Tuesday, February 24, 2015 by

Your e-commerce site is flashy; it loads quickly, and you’re selling a decent amount of product. But no matter how good your site is, it can always be better. There is always room for improvement. This is not meant as a criticism of any site, it is simply a fact. Technologies evolve and with them comes room for additional improvement to any site.


Some Suggestions

There are certain tips that that will work to ensure that your e-commerce site stays as good as it is, improves drastically, or will serve to benefit your site in some way. As with any suggestion, please don’t take it personally, and remember, I most likely have not been to your site (though I could have!). These suggestions are more like a compilation of different issues I have seen on the e-commerce sites that I frequent and feel that they need addressing so that others can constantly improve. With that in mind – the suggestions:

  1. Keep it Simple – as I have mentioned in a previous post, simple is better. If customers have additional questions about your products and services, they will ask (as long as you have a place for them to do so). Do not inundate your customers with information. Most online consumers already have a good idea of what they are looking for and have a basic idea as to what those products will entail. Give a basic description and that’s it. Have a place for them to add the item to the cart, a place to ask questions (like an easy to spot customer service email address or chat support) and you’re all set.
  2. Don’t Make Me Register to See Your Items – Seriously, this is one of my biggest pet peeves (and I’m not alone in this one). If your site makes me register to see what you have for sale, I’m either going to go somewhere else to investigate the product (like Amazon) or if I’m really curious and you’re one of the only places selling it, I will sign up with a completely fake name, fake email address, etc.
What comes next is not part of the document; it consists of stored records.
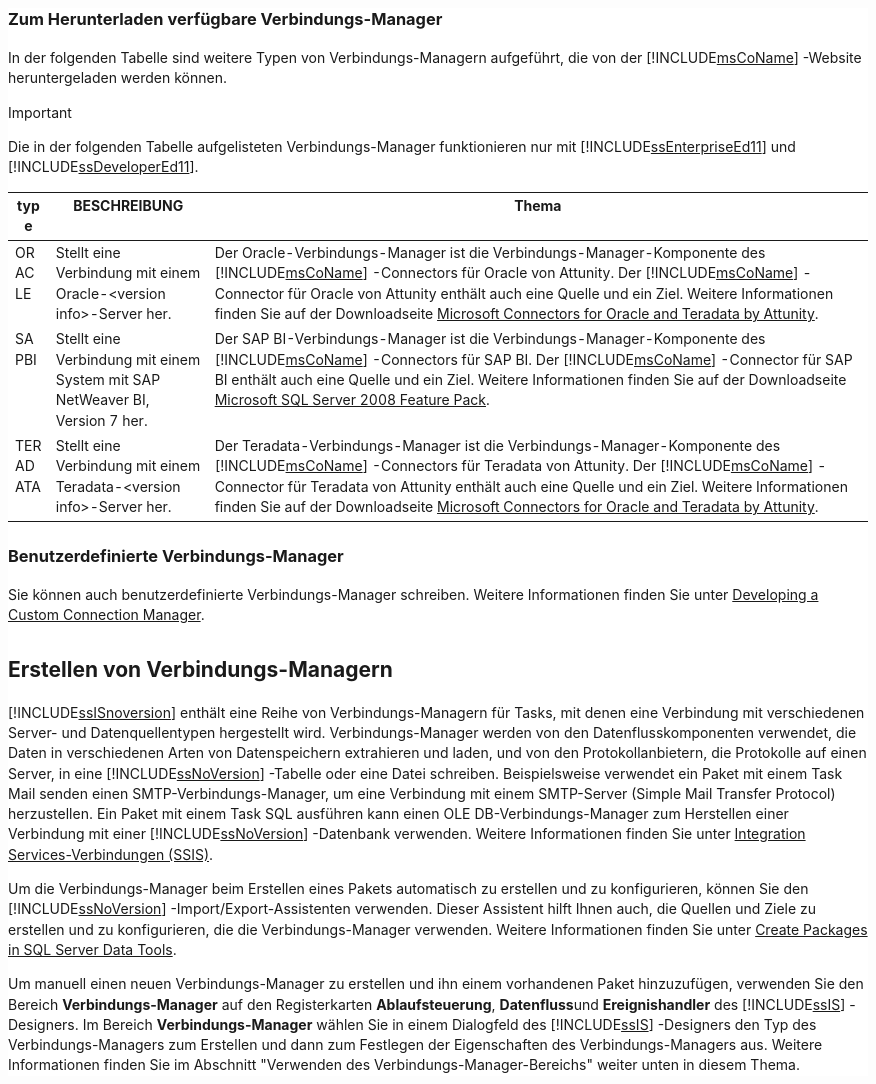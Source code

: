 ### <a name="connection-managers-available-for-download"></a>Zum Herunterladen verfügbare Verbindungs-Manager  
 In der folgenden Tabelle sind weitere Typen von Verbindungs-Managern aufgeführt, die von der [!INCLUDE[msCoName](../../includes/msconame-md.md)] -Website heruntergeladen werden können.  
  
> [!IMPORTANT]  
>  Die in der folgenden Tabelle aufgelisteten Verbindungs-Manager funktionieren nur mit [!INCLUDE[ssEnterpriseEd11](../../includes/ssenterpriseed11-md.md)] und [!INCLUDE[ssDeveloperEd11](../../includes/ssdevelopered11-md.md)].  
  
|type|BESCHREIBUNG|Thema|  
|----------|-----------------|-----------|  
|ORACLE|Stellt eine Verbindung mit einem Oracle-\<version info\>-Server her.|Der Oracle-Verbindungs-Manager ist die Verbindungs-Manager-Komponente des [!INCLUDE[msCoName](../../includes/msconame-md.md)] -Connectors für Oracle von Attunity. Der [!INCLUDE[msCoName](../../includes/msconame-md.md)] -Connector für Oracle von Attunity enthält auch eine Quelle und ein Ziel. Weitere Informationen finden Sie auf der Downloadseite [Microsoft Connectors for Oracle and Teradata by Attunity](https://www.microsoft.com/download/details.aspx?id=55179).|  
|SAPBI|Stellt eine Verbindung mit einem System mit SAP NetWeaver BI, Version 7 her.|Der SAP BI-Verbindungs-Manager ist die Verbindungs-Manager-Komponente des [!INCLUDE[msCoName](../../includes/msconame-md.md)] -Connectors für SAP BI. Der [!INCLUDE[msCoName](../../includes/msconame-md.md)] -Connector für SAP BI enthält auch eine Quelle und ein Ziel. Weitere Informationen finden Sie auf der Downloadseite [Microsoft SQL Server 2008 Feature Pack](https://www.microsoft.com/download/details.aspx?id=30440).|  
|TERADATA|Stellt eine Verbindung mit einem Teradata-\<version info\>-Server her.|Der Teradata-Verbindungs-Manager ist die Verbindungs-Manager-Komponente des [!INCLUDE[msCoName](../../includes/msconame-md.md)] -Connectors für Teradata von Attunity. Der [!INCLUDE[msCoName](../../includes/msconame-md.md)] -Connector für Teradata von Attunity enthält auch eine Quelle und ein Ziel. Weitere Informationen finden Sie auf der Downloadseite [Microsoft Connectors for Oracle and Teradata by Attunity](https://www.microsoft.com/download/details.aspx?id=55179).|  
  
### <a name="custom-connection-managers"></a>Benutzerdefinierte Verbindungs-Manager  
 Sie können auch benutzerdefinierte Verbindungs-Manager schreiben. Weitere Informationen finden Sie unter [Developing a Custom Connection Manager](../../integration-services/extending-packages-custom-objects/connection-manager/developing-a-custom-connection-manager.md).  
  
## <a name="create-connection-managers"></a>Erstellen von Verbindungs-Managern
  [!INCLUDE[ssISnoversion](../../includes/ssisnoversion-md.md)] enthält eine Reihe von Verbindungs-Managern für Tasks, mit denen eine Verbindung mit verschiedenen Server- und Datenquellentypen hergestellt wird. Verbindungs-Manager werden von den Datenflusskomponenten verwendet, die Daten in verschiedenen Arten von Datenspeichern extrahieren und laden, und von den Protokollanbietern, die Protokolle auf einen Server, in eine [!INCLUDE[ssNoVersion](../../includes/ssnoversion-md.md)] -Tabelle oder eine Datei schreiben. Beispielsweise verwendet ein Paket mit einem Task Mail senden einen SMTP-Verbindungs-Manager, um eine Verbindung mit einem SMTP-Server (Simple Mail Transfer Protocol) herzustellen. Ein Paket mit einem Task SQL ausführen kann einen OLE DB-Verbindungs-Manager zum Herstellen einer Verbindung mit einer [!INCLUDE[ssNoVersion](../../includes/ssnoversion-md.md)] -Datenbank verwenden. Weitere Informationen finden Sie unter [Integration Services-Verbindungen &#40;SSIS&#41;](../../integration-services/connection-manager/integration-services-ssis-connections.md).  
  
 Um die Verbindungs-Manager beim Erstellen eines Pakets automatisch zu erstellen und zu konfigurieren, können Sie den [!INCLUDE[ssNoVersion](../../includes/ssnoversion-md.md)] -Import/Export-Assistenten verwenden. Dieser Assistent hilft Ihnen auch, die Quellen und Ziele zu erstellen und zu konfigurieren, die die Verbindungs-Manager verwenden. Weitere Informationen finden Sie unter [Create Packages in SQL Server Data Tools](../../integration-services/create-packages-in-sql-server-data-tools.md).  
  
 Um manuell einen neuen Verbindungs-Manager zu erstellen und ihn einem vorhandenen Paket hinzuzufügen, verwenden Sie den Bereich **Verbindungs-Manager** auf den Registerkarten **Ablaufsteuerung**, **Datenfluss**und **Ereignishandler** des [!INCLUDE[ssIS](../../includes/ssis-md.md)] -Designers. Im Bereich **Verbindungs-Manager** wählen Sie in einem Dialogfeld des [!INCLUDE[ssIS](../../includes/ssis-md.md)] -Designers den Typ des Verbindungs-Managers zum Erstellen und dann zum Festlegen der Eigenschaften des Verbindungs-Managers aus. Weitere Informationen finden Sie im Abschnitt "Verwenden des Verbindungs-Manager-Bereichs" weiter unten in diesem Thema.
You won’t get my real information, and I still most likely won’t purchase the item from the site that made me do that. Why? Because you don’t need my information. You’re not mailing me something that I bought from you, you’re trying to preemptively gather information on me, and that’s just not cool.
  3. Make Your Site Easy to Navigate and Make it Easy to Search – Personally, I’m not a huge fan of Etsy. I dislike trying to navigate through to find the cool stuff. The site is non-intuitive and clunky. I begrudgingly go there anyway, because it’s one of the few places to get handmade items, and I like that. I maybe visit the site once every six months, why? Because it is NOT easy to navigate. If it was easier to find things without having to look through hundreds of pages of stuff, I would absolutely spend way more money there. is another site I would spend more money on if their search was more intuitive. I want to put in a book name or an author and just go. I don’t want to specify half a dozen things to try to find one or the other. Make it easy for me to search, like Amazon or Barnes and Noble and I will spend money all day long. Make it difficult for me and you will get little to no money. This basically goes back to the first point – keep it simple. Don’t over complicate things and you will get more money from consumers.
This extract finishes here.